Usually these are rhetorical cries to the heavens that go unanswered by studios allergic to ever being upfront and honest, but today there appears to genuinely be a solution to the riddle: why hasn't this game be canned? According to a senior editor at Kotaku; the lion share of development is being done at Ubisoft Singapore for a very specific reason. Ubisoft has a subsidy agreement with the Singapore government that mandates the development and release of some sort of product to justify the grant. That's right, Ubisoft literally have no choice but to push a game that has ignited no one's hearts and which is, in the long run, probably going to cost them a red line on their balance sheet once this is all said and done. (Talk about a rock and a hard place!)

It just goes to show you the funny and weird side of game development that we never quite hear much about once it gets swept into the broad catch-all curtain of 'board room politics'. I imagine Ubisoft were initially quite chuffed to have the Singaporean government dish out their development costs; only to be saddled with this disease of a project for a decade whilst the team desperately figure out what they want to do with it. Reports from devs who have left that game and company evoke images of Anthem to my mind. Unclear visions that shift with the winds, prolonged development periods wherein teams don't know what the hell they're doing, heel-turn choices made on a dime upending work; this is your perfect blueprint of a development hell cycle.

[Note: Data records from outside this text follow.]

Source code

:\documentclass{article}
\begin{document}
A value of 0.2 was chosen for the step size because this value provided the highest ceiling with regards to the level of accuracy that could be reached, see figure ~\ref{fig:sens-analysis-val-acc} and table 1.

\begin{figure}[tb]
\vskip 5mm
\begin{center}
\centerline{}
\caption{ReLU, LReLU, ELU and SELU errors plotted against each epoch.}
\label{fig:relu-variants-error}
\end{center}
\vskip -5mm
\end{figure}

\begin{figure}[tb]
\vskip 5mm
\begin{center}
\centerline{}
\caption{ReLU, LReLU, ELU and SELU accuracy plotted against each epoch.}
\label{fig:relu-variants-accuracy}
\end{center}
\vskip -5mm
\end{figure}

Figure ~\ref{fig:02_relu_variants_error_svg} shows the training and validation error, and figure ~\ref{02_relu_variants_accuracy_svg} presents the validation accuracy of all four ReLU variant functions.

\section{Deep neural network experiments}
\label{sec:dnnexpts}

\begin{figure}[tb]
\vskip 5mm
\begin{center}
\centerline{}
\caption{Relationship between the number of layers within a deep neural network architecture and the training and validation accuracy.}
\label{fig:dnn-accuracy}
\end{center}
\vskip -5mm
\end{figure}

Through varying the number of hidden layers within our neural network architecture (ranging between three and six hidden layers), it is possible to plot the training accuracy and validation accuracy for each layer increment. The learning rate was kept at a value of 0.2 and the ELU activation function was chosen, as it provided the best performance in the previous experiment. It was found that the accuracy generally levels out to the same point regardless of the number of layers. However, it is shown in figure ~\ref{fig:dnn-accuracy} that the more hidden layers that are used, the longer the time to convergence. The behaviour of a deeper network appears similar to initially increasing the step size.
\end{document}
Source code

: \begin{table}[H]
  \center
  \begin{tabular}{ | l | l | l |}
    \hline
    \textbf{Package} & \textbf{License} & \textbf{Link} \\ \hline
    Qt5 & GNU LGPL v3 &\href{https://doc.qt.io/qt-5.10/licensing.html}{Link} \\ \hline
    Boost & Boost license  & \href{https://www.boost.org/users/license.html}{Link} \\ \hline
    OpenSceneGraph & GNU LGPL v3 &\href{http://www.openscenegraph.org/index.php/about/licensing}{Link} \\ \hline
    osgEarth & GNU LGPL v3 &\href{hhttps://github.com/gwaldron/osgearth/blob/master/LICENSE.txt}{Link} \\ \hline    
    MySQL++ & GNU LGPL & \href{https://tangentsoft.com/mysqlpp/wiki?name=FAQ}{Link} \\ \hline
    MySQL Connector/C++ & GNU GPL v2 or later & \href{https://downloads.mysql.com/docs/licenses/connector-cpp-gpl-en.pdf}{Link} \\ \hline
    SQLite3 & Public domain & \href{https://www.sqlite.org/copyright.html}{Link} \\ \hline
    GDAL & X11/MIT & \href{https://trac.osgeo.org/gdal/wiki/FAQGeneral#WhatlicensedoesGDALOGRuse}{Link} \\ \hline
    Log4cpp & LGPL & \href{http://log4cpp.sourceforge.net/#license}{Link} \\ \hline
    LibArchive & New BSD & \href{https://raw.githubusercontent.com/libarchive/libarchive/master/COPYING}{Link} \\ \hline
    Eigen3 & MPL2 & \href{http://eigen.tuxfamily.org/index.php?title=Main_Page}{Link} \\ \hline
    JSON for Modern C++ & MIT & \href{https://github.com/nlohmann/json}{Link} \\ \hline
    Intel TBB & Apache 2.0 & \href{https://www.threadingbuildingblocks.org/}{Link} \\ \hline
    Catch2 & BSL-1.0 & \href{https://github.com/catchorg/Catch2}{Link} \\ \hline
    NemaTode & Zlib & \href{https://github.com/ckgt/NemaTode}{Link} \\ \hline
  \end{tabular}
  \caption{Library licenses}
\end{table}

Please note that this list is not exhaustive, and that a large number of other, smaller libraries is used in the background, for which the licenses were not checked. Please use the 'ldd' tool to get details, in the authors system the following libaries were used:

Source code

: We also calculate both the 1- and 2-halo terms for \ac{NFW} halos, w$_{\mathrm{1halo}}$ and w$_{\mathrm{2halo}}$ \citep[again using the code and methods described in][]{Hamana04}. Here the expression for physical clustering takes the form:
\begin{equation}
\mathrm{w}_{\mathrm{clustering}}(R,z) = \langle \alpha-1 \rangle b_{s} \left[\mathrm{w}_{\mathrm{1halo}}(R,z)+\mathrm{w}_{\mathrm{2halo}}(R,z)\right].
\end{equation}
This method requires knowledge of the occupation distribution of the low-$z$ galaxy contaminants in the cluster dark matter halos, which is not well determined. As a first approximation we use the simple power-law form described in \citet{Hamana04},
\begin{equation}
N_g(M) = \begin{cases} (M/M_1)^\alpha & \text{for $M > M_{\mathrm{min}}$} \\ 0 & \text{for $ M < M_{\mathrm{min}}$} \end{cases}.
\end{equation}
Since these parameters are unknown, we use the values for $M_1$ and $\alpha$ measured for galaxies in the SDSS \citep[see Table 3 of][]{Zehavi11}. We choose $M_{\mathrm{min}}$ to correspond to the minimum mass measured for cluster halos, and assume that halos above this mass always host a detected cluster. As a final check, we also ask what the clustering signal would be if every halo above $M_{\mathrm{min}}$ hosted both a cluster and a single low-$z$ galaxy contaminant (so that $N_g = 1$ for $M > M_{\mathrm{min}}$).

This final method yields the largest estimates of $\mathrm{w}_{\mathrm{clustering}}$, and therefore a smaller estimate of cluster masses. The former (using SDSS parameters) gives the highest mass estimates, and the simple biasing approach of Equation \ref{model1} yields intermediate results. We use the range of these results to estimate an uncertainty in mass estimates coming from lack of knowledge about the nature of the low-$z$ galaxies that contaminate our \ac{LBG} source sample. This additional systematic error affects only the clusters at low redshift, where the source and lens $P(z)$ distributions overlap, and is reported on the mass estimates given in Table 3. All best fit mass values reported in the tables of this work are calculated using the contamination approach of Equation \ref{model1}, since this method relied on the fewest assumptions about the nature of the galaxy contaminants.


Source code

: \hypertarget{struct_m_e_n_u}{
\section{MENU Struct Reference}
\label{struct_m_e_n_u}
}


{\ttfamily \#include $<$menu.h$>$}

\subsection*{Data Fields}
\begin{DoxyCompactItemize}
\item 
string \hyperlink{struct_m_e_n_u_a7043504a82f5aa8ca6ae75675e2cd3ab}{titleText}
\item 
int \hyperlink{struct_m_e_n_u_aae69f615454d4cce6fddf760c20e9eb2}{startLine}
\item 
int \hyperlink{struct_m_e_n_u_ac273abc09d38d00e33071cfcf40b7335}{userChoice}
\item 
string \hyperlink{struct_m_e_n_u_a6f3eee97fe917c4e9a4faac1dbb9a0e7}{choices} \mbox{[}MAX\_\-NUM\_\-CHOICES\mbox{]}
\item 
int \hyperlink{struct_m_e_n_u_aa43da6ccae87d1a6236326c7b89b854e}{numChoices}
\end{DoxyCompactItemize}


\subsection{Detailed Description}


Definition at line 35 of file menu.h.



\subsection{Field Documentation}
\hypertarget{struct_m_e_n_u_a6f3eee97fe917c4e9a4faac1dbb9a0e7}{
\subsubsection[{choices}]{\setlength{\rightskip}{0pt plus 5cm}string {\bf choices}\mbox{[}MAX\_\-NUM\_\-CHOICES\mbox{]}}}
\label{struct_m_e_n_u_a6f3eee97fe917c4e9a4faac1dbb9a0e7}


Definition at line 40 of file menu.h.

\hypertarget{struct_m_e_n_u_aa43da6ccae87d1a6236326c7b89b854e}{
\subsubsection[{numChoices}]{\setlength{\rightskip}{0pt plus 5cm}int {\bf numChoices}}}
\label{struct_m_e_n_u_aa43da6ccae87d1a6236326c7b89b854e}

But we're reaching the very end of the line at this point. There's only so far that Ubisoft can push it back, and whilst recent impressions have rather predictably come up very lukewarm on the game, at least they'll be able to offload this wart on their active development slate so they can someday move onto that next wart: BGE2. It does seem that they are actually hopeful to make a little bit of money off the thing for their trouble, else they wouldn't have pulled this whole delay in order to push themselves away from the launch of God of War Ragnarok, which would have been the next day with their initial release date. Who knows; maybe Ubisoft really will prove us all wrong and revolutionise the industry with their embarrassingly audience-less ship fighting pirate-kinda game. But I've been watching the trend of the gaming market enough to be able to guess... this game is heading the way of Babylon's Fall. (I bet it'll last a least a year longer before the servers get pulled.)